Legal assistance paper

All reasonable efforts have been made to ensure the accuracy of this information at the time the advice was produced. However, the materials have been prepared for informational purposes only and may have been superseded by more recent developments. They do not constitute formal legal advice or create a lawyer- client relationship. To the extent permitted any liability is excluded. Those consulting the database may wish to contact LRI for clarifications and an updated analysis.

Print Friendly, PDF & Email

Date produced: 01/06/2015

The Geneva negotiating text, in its preambular part, refers to the Vienna Convention on the Law of Treaties: ” (…) [Recalling the Vienna Convention on the Law of Treaties,]”.  If the Vienna Convention is retained as the over-arching framework, what implication does it have for the Paris deal to succeed and what would it mean for countries such as Bangladesh, which has not signed it?

A number of countries are not signatories to the Convention, including Bangladesh, India, South Africa, Thailand, Indonesia, Norway and France. Countries which have signed but not ratified include the USA and Pakistan. If these countries have not signed or ratified the Vienna Convention, can they sign a Climate Treaty which may be under the framework of the Vienna Convention?

If not, will this mean that all the support to be given to developing countries and LDCs such as Bangladesh under the deal (such as Green Climate Fund funding) would be denied to them? Will they then first have to sign and ratify the Vienna Convention?

Advice:

The Vienna Convention on the Law of Treaties of 1969 (VCLT) is the main international instrument on the international law of treaties. It defines a treaty and relates to how treaties are made, amended, interpreted, how they operate and are terminated under public international law. It directly applies to treaties concluded between States who are parties to the VCLT.

However, many of the provisions contained in the VCLT also reflect customary international law – i.e. international obligations arising from established state practice (as opposed to a written agreement) based on a sense of legal obligation (opinio juris). As a result the rules of VCLT are widely recognized and used as the authoritative guide vis-à-vis the formation and effects of treaties.

Preambular language in an international treaty helps set the context for the operative part of an agreement but has no binding legal value. Thus, reference to the VCLT in the preamble to a new legal instrument on climate change would not result in any new commitments for the parties to the climate change agreement. In particular, it would not result in an obligation to become a party to the VCLT.
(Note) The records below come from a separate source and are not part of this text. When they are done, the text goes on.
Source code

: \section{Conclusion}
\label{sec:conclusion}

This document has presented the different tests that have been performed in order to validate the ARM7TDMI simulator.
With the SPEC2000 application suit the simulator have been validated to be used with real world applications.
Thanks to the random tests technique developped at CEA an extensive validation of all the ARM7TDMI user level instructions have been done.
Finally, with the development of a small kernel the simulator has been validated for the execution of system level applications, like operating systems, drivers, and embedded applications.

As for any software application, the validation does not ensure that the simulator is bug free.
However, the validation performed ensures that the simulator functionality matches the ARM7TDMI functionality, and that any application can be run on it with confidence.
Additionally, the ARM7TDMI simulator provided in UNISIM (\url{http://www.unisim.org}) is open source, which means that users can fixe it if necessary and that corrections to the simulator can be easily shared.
Reference to the VCLT does not impede states which are not parties to the VCLT from joining a new agreement adopted in Paris. Such an agreement will not be adopted under the “overarching framework of the VCLT”. Financial support available to parties to the new agreement would not be contingent on acceptance of the VCLT. New commitments, rights and obligations (if any) will derive from the new agreement only.

However, the preamble may be used to guide the interpretation of the following provisions. A reference to the VCLT would, therefore, underline that, with regard to the subsequent application and interpretation of the new agreement, the rules of VCLT apply between parties to the VCLT (unless the climate agreement provides otherwise or contains specific rules). In relation to non-parties to the VCLT, at least those rules of the VCLT that reflect customary law (and would apply anyway) are relevant.

In addition, it may be argued that because of the broad reference to the VCLT other rules of the VCLT that are not yet recognised as customary law should also be taken into account when there is a question of interpretation in relation to a non-Party to the VCLT. If so and to what extent depends on the particular circumstances of the case in question.